Dataset excerpts:
/---

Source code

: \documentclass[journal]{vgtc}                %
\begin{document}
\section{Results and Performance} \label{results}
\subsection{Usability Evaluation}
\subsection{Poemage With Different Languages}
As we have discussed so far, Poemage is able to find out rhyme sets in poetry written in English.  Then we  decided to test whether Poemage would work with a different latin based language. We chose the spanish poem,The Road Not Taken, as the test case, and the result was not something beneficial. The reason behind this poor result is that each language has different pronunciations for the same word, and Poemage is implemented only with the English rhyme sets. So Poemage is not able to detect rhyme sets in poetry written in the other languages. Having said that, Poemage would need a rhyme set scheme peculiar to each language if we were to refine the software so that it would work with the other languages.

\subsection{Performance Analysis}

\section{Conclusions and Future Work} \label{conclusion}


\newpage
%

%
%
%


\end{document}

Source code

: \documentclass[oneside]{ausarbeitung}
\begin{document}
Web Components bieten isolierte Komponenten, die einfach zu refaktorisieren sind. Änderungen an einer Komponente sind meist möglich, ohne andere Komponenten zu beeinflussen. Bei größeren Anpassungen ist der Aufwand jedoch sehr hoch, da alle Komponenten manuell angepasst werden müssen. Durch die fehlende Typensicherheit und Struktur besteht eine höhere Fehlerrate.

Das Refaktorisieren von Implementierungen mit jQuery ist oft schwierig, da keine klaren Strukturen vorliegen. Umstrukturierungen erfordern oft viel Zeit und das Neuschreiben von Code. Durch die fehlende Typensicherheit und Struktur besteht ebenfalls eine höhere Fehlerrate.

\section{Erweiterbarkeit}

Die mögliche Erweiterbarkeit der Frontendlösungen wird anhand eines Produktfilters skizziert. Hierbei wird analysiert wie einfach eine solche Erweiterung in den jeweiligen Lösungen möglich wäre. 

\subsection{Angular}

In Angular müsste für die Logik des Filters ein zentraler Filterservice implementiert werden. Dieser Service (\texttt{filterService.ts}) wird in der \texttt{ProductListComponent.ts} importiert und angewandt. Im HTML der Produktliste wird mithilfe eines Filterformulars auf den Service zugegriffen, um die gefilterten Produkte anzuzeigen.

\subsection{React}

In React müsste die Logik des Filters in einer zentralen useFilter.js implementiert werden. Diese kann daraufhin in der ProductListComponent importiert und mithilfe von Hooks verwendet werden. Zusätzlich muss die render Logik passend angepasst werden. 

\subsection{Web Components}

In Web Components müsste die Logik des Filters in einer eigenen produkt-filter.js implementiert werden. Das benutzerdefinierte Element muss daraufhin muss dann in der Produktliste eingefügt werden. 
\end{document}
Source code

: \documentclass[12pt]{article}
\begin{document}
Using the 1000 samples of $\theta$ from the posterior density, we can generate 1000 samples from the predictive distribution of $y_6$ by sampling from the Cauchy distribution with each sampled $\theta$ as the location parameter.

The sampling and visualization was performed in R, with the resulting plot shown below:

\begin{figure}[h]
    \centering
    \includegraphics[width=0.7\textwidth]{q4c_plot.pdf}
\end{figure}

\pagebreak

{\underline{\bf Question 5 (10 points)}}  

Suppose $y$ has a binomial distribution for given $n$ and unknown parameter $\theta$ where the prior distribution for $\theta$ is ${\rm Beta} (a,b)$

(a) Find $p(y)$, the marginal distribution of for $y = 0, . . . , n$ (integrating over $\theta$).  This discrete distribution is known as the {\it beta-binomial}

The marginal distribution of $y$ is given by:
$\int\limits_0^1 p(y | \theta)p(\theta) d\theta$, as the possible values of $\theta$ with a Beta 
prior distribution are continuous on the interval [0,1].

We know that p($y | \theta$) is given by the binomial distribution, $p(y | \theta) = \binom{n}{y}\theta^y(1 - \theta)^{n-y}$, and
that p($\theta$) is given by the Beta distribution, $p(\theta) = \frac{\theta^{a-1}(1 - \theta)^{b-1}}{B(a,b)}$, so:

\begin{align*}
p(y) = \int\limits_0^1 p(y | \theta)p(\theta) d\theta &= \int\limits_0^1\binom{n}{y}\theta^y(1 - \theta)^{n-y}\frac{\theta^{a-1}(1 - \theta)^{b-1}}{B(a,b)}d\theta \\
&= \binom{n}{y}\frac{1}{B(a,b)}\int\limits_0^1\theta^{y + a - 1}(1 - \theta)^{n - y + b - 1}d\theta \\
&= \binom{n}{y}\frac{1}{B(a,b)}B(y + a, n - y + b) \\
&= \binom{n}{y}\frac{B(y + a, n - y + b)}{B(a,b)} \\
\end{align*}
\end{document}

\---

WHAT THE TASK REQUIRES: Each line of the records above should be copied exactly.

ANSWER SECTION:
Source code

: \documentclass[journal]{vgtc}                %
\begin{document}
\section{Results and Performance} \label{results}
\subsection{Usability Evaluation}
\subsection{Poemage With Different Languages}
As we have discussed so far, Poemage is able to find out rhyme sets in poetry written in English.  Then we  decided to test whether Poemage would work with a different latin based language. We chose the spanish poem,The Road Not Taken, as the test case, and the result was not something beneficial. The reason behind this poor result is that each language has different pronunciations for the same word, and Poemage is implemented only with the English rhyme sets. So Poemage is not able to detect rhyme sets in poetry written in the other languages. Having said that, Poemage would need a rhyme set scheme peculiar to each language if we were to refine the software so that it would work with the other languages.

\subsection{Performance Analysis}

\section{Conclusions and Future Work} \label{conclusion}


\newpage
%

%
%
%


\end{document}

Source code

: \documentclass[oneside]{ausarbeitung}
\begin{document}
Web Components bieten isolierte Komponenten, die einfach zu refaktorisieren sind. Änderungen an einer Komponente sind meist möglich, ohne andere Komponenten zu beeinflussen. Bei größeren Anpassungen ist der Aufwand jedoch sehr hoch, da alle Komponenten manuell angepasst werden müssen. Durch die fehlende Typensicherheit und Struktur besteht eine höhere Fehlerrate.

Das Refaktorisieren von Implementierungen mit jQuery ist oft schwierig, da keine klaren Strukturen vorliegen. Umstrukturierungen erfordern oft viel Zeit und das Neuschreiben von Code. Durch die fehlende Typensicherheit und Struktur besteht ebenfalls eine höhere Fehlerrate.

\section{Erweiterbarkeit}

Die mögliche Erweiterbarkeit der Frontendlösungen wird anhand eines Produktfilters skizziert. Hierbei wird analysiert wie einfach eine solche Erweiterung in den jeweiligen Lösungen möglich wäre. 

\subsection{Angular}

In Angular müsste für die Logik des Filters ein zentraler Filterservice implementiert werden. Dieser Service (\texttt{filterService.ts}) wird in der \texttt{ProductListComponent.ts} importiert und angewandt. Im HTML der Produktliste wird mithilfe eines Filterformulars auf den Service zugegriffen, um die gefilterten Produkte anzuzeigen.

\subsection{React}

In React müsste die Logik des Filters in einer zentralen useFilter.js implementiert werden. Diese kann daraufhin in der ProductListComponent importiert und mithilfe von Hooks verwendet werden. Zusätzlich muss die render Logik passend angepasst werden. 

\subsection{Web Components}

In Web Components müsste die Logik des Filters in einer eigenen produkt-filter.js implementiert werden. Das benutzerdefinierte Element muss daraufhin muss dann in der Produktliste eingefügt werden. 
\end{document}
Source code

: \documentclass[12pt]{article}
\begin{document}
Using the 1000 samples of $\theta$ from the posterior density, we can generate 1000 samples from the predictive distribution of $y_6$ by sampling from the Cauchy distribution with each sampled $\theta$ as the location parameter.

The sampling and visualization was performed in R, with the resulting plot shown below:

\begin{figure}[h]
    \centering
    \includegraphics[width=0.7\textwidth]{q4c_plot.pdf}
\end{figure}

\pagebreak

{\underline{\bf Question 5 (10 points)}}  

Suppose $y$ has a binomial distribution for given $n$ and unknown parameter $\theta$ where the prior distribution for $\theta$ is ${\rm Beta} (a,b)$

(a) Find $p(y)$, the marginal distribution of for $y = 0, . . . , n$ (integrating over $\theta$).  This discrete distribution is known as the {\it beta-binomial}

The marginal distribution of $y$ is given by:
$\int\limits_0^1 p(y | \theta)p(\theta) d\theta$, as the possible values of $\theta$ with a Beta 
prior distribution are continuous on the interval [0,1].

We know that p($y | \theta$) is given by the binomial distribution, $p(y | \theta) = \binom{n}{y}\theta^y(1 - \theta)^{n-y}$, and
that p($\theta$) is given by the Beta distribution, $p(\theta) = \frac{\theta^{a-1}(1 - \theta)^{b-1}}{B(a,b)}$, so:

\begin{align*}
p(y) = \int\limits_0^1 p(y | \theta)p(\theta) d\theta &= \int\limits_0^1\binom{n}{y}\theta^y(1 - \theta)^{n-y}\frac{\theta^{a-1}(1 - \theta)^{b-1}}{B(a,b)}d\theta \\
&= \binom{n}{y}\frac{1}{B(a,b)}\int\limits_0^1\theta^{y + a - 1}(1 - \theta)^{n - y + b - 1}d\theta \\
&= \binom{n}{y}\frac{1}{B(a,b)}B(y + a, n - y + b) \\
&= \binom{n}{y}\frac{B(y + a, n - y + b)}{B(a,b)} \\
\end{align*}
\end{document}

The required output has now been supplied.